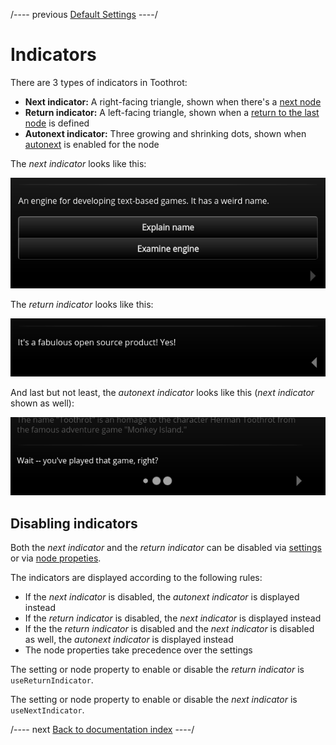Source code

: 
/---- previous
[Default Settings](default-settings.md)
----/

# Indicators

There are 3 types of indicators in Toothrot:

* **Next indicator:** A right-facing triangle, shown when there's a [next node](next-node.md)
* **Return indicator:** A left-facing triangle, shown when a
  [return to the last node](return-to-last.md) is defined
* **Autonext indicator:** Three growing and shrinking dots, shown when [autonext](auto-next.md)
  is enabled for the node

The *next indicator* looks like this:

![Next indicator](../../images/next-indicator.png)

The *return indicator* looks like this:

![Return indicator](../../images/return-indicator.png)

And last but not least, the *autonext indicator* looks like this (*next indicator* shown as well):

![Autonext indicator](../../images/autonext-indicator.png)


## Disabling indicators

Both the *next indicator* and the *return indicator* can be disabled via
[settings](default-settings.md) or via [node propeties](node-properties.md).

The indicators are displayed according to the following rules:

* If the *next indicator* is disabled, the *autonext indicator* is displayed instead
* If the *return indicator* is disabled, the *next indicator* is displayed instead
* If the the *return indicator* is disabled and the *next indicator* is disabled as well,
  the *autonext indicator* is displayed instead
* The node properties take precedence over the settings

The setting or node property to enable or disable the *return indicator* is `useReturnIndicator`.

The setting or node property to enable or disable the *next indicator* is `useNextIndicator`.

/---- next
[Back to documentation index](../index.md)
----/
·····
AIM OF THE EXERCISE ▸ Return every line above word for word, minus images.

FINISHED EXERCISE ▸
Source code

: 
/---- previous
[Default Settings](default-settings.md)
----/

# Indicators

There are 3 types of indicators in Toothrot:

* **Next indicator:** A right-facing triangle, shown when there's a [next node](next-node.md)
* **Return indicator:** A left-facing triangle, shown when a
  [return to the last node](return-to-last.md) is defined
* **Autonext indicator:** Three growing and shrinking dots, shown when [autonext](auto-next.md)
  is enabled for the node

The *next indicator* looks like this:

![Next indicator](../../images/next-indicator.png)

The *return indicator* looks like this:

![Return indicator](../../images/return-indicator.png)

And last but not least, the *autonext indicator* looks like this (*next indicator* shown as well):

![Autonext indicator](../../images/autonext-indicator.png)


## Disabling indicators

Both the *next indicator* and the *return indicator* can be disabled via
[settings](default-settings.md) or via [node propeties](node-properties.md).

The indicators are displayed according to the following rules:

* If the *next indicator* is disabled, the *autonext indicator* is displayed instead
* If the *return indicator* is disabled, the *next indicator* is displayed instead
* If the the *return indicator* is disabled and the *next indicator* is disabled as well,
  the *autonext indicator* is displayed instead
* The node properties take precedence over the settings

The setting or node property to enable or disable the *return indicator* is `useReturnIndicator`.

The setting or node property to enable or disable the *next indicator* is `useNextIndicator`.

/---- next
[Back to documentation index](../index.md)
----/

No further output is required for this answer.